**PROVIDED RECORDS**:
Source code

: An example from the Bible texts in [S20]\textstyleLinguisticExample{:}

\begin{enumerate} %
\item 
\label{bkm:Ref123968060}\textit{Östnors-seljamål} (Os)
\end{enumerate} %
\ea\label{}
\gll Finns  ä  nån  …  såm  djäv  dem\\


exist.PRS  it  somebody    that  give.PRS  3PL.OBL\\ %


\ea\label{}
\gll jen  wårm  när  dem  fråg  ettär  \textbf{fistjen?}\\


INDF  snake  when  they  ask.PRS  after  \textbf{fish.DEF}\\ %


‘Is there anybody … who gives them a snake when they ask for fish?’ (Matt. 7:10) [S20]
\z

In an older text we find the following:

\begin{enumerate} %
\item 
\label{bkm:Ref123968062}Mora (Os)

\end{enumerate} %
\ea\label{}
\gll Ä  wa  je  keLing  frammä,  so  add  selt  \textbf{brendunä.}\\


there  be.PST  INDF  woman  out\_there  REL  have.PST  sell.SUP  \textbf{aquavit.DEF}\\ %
---
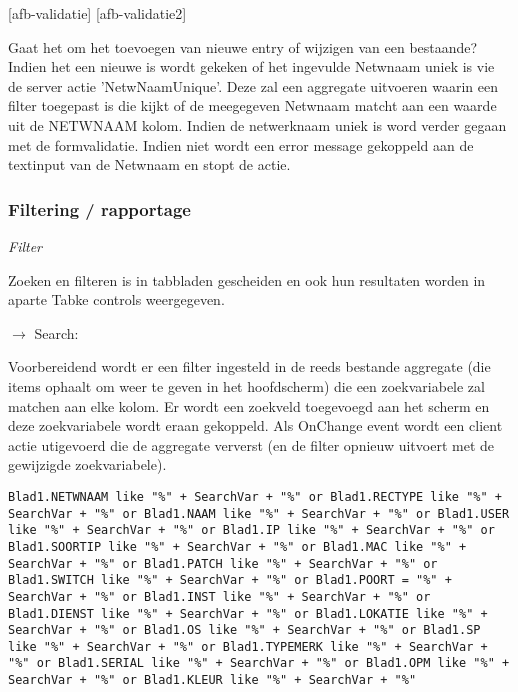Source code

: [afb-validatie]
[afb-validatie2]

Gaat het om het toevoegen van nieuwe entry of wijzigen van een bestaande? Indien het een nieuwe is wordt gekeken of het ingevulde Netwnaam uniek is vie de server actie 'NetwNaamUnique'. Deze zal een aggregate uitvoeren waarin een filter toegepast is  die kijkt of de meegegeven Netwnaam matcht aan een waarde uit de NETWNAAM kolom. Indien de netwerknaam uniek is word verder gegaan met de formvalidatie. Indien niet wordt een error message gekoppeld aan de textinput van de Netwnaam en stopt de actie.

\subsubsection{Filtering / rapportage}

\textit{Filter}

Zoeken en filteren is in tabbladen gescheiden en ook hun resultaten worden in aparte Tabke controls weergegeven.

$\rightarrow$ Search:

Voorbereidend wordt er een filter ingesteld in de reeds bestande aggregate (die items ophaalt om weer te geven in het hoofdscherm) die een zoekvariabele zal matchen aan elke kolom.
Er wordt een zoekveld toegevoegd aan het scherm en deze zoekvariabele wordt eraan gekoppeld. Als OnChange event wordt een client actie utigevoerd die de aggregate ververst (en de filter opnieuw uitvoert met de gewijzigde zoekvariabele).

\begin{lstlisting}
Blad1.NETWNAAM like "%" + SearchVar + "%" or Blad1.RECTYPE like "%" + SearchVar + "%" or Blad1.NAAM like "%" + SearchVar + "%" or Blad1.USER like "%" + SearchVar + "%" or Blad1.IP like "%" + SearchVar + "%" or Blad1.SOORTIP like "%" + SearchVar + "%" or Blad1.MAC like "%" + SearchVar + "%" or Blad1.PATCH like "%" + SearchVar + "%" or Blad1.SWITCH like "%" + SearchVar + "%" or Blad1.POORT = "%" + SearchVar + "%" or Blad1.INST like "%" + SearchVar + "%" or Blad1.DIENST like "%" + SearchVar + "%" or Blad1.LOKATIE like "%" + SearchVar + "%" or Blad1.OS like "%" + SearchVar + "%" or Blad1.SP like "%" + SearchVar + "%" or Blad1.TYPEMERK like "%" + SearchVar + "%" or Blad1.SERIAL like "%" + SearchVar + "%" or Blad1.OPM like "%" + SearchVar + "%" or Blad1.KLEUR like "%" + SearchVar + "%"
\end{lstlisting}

**TASK GOAL**: Look through the records for the string "there". Copy every line that has it.

**TASK RESPONSE**:
‘Is there anybody … who gives them a snake when they ask for fish?’ (Matt. 7:10) [S20]
there  be.PST  INDF  woman  out\_there  REL  have.PST  sell.SUP  \textbf{aquavit.DEF}\\ %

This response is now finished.